Pre-Columbian Art of Mexico, The Central Mexican Plateau-Xochicalco

  1. Xochicalco
Aerial view of the ruins of Xochicalco (Miacatlán Municipality, western part of the state of Morelos). The main ceremonial center is located on top of an artificially leveled hill with long terraces covering the slopes.

A site that quite clearly reflected the changes that occurred at the end of the Classical period (200-1000 AD) and that to a certain extent announced the following Post-Classic period was Xochicalco located in the valley of Morelos whose ruins occupy an impressive succession of artificial terraces which give it the appearance of a semi-fortified acropolis.

The name Xochicalco comes from the Nahuatl and means “in the house of Flowers”. Although the site was first occupied by 200 BC, it didn’t become an urban center until the Epiclassic period (700-900 AD).

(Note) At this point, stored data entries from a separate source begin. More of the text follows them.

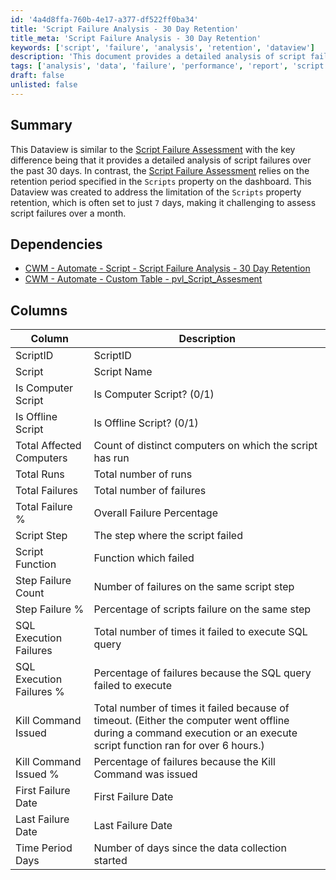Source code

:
 ```yaml
---
id: '4a4d8ffa-760b-4e17-a377-df522ff0ba34'
title: 'Script Failure Analysis - 30 Day Retention'
title_meta: 'Script Failure Analysis - 30 Day Retention'
keywords: ['script', 'failure', 'analysis', 'retention', 'dataview']
description: 'This document provides a detailed analysis of script failures over the past 30 days, addressing limitations in the retention period of script data. It outlines dependencies, columns, and metrics to assess script performance effectively.'
tags: ['analysis', 'data', 'failure', 'performance', 'report', 'script']
draft: false
unlisted: false
---
```

## Summary

This Dataview is similar to the [Script Failure Assessment](https://proval.itglue.com/DOC-5078775-16132491) with the key difference being that it provides a detailed analysis of script failures over the past 30 days. In contrast, the [Script Failure Assessment](https://proval.itglue.com/DOC-5078775-16132491) relies on the retention period specified in the `Scripts` property on the dashboard. This Dataview was created to address the limitation of the `Scripts` property retention, which is often set to just `7` days, making it challenging to assess script failures over a month.

## Dependencies

- [CWM - Automate - Script - Script Failure Analysis - 30 Day Retention](https://proval.itglue.com/DOC-5078775-16804995)
- [CWM - Automate - Custom Table - pvl_Script_Assesment](https://proval.itglue.com/DOC-5078775-16804952)

## Columns

| Column                       | Description                                                                                         |
|------------------------------|-----------------------------------------------------------------------------------------------------|
| ScriptID                     | ScriptID                                                                                           |
| Script                       | Script Name                                                                                        |
| Is Computer Script           | Is Computer Script? (0/1)                                                                          |
| Is Offline Script            | Is Offline Script? (0/1)                                                                           |
| Total Affected Computers     | Count of distinct computers on which the script has run                                            |
| Total Runs                   | Total number of runs                                                                                |
| Total Failures               | Total number of failures                                                                            |
| Total Failure %              | Overall Failure Percentage                                                                          |
| Script Step                  | The step where the script failed                                                                    |
| Script Function              | Function which failed                                                                                |
| Step Failure Count           | Number of failures on the same script step                                                         |
| Step Failure %               | Percentage of scripts failure on the same step                                                     |
| SQL Execution Failures       | Total number of times it failed to execute SQL query                                               |
| SQL Execution Failures %     | Percentage of failures because the SQL query failed to execute                                      |
| Kill Command Issued          | Total number of times it failed because of timeout. (Either the computer went offline during a command execution or an execute script function ran for over 6 hours.) |
| Kill Command Issued %        | Percentage of failures because the Kill Command was issued                                          |
| First Failure Date           | First Failure Date                                                                                 |
| Last Failure Date            | Last Failure Date                                                                                  |
| Time Period Days             | Number of days since the data collection started                                                   |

Nearly all the architecture known today at the site was built at this time. Xochicalco was founded ca. 650 AD by the Olmeca-Xicallanca people, a Mayan group of traders coming from Campeche. Around 900 AD the city was burned and destroyed and the site then was abandoned quickly.

Xochicalco reached its peak after the fall of Teotihuacan. The architecture and iconography of Xochicalco show affinities with Teotihuacan, the Maya area, and the Matlatzinca culture of the Toluca Valley.

Top: The Temple of the Feathered Serpent at Xochicalco. This temple has fine stylized depictions of the Feathered Serpent in a style that shows apparent influences of the Teotihuacan and Maya art. Bottom: The high taluds of the pyramid base bear reliefs depicting towns that paid tribute to Xochicalco as well as several seated figures that look Mayan as well as representations of the Feathered Serpent.

Considered as a true crossroads of cultures, the inscriptions found in Xochicalco present a conjunction of elements that relate to almost all the cultural traditions existing in Mesoamerica during the end of the Classical period and that also anticipated some of the Post-Classic cultures such as the Mixteca and the Nahuatl. Apart from the influences exerted by Teotihuacan and other surrounding areas, Xochicalco shows strong relationships with the Maya, as reflected in some of the reliefs of the Temple of the Feathered Serpents arguably the most representative monument of this city or the famous and very stylized head of a Guacamaya (macaw) that is today one of the artistic treasures of the National Museum of Anthropology of Mexico City.

A step-pyramid temple at Xochicalco.

On the other hand, Xochicalco apparently introduced for the first time in the Mexican plateau the custom of building the typical courts or fields in the form of an “I” to be used for the practice of the Mesoamerican ballgame. This ballgame fields were a very frequent element in regions occupied by the Zapotec and the Maya, but did not exist in Teotihuacan (whose ballgame style was different). The layout of these courts was adopted almost unchanged by the builders of the city of Tula, the Toltec capital, whose foundation around the year 968 of our era marked the beginning of the so-called Mesoamerican Post-Classic period (ca. 1000-1697 AD).

Macaw head from Xochicalco made in stone, Late Classic period (ca. 600-900 AD) (National Museum of Anthropology, Mexico). This sculpture was found in one of Xochicalco’s ballcourts. The association between macaws and ballcourts has been also documented in Tula and the Maya site of Copán.
Top: One of the ballcourts at Xochicalco with the characteristic ” I ” shape and the rings placed at the center. Bottom: Stone ring from the above pictured ballcourt at Xochicalco, in this particular ballcourt* the setting sun shines through the ring during the equinox.


Mesoamerican ballcourt: A large masonry structure used in Mesoamerica for over 2,700 years to play the Mesoamerican ballgame. More than 1,300 ballcourts have been identified. Although there is great variation in size, in general all ballcourts have the same shape: a long narrow alley flanked by two walls with horizontal, vertical, and sloping faces. Although the alleys in early ballcourts were open-ended, later ballcourts had enclosed end-zones, giving the structure an I, heavily serifed.png-shape when viewed from above.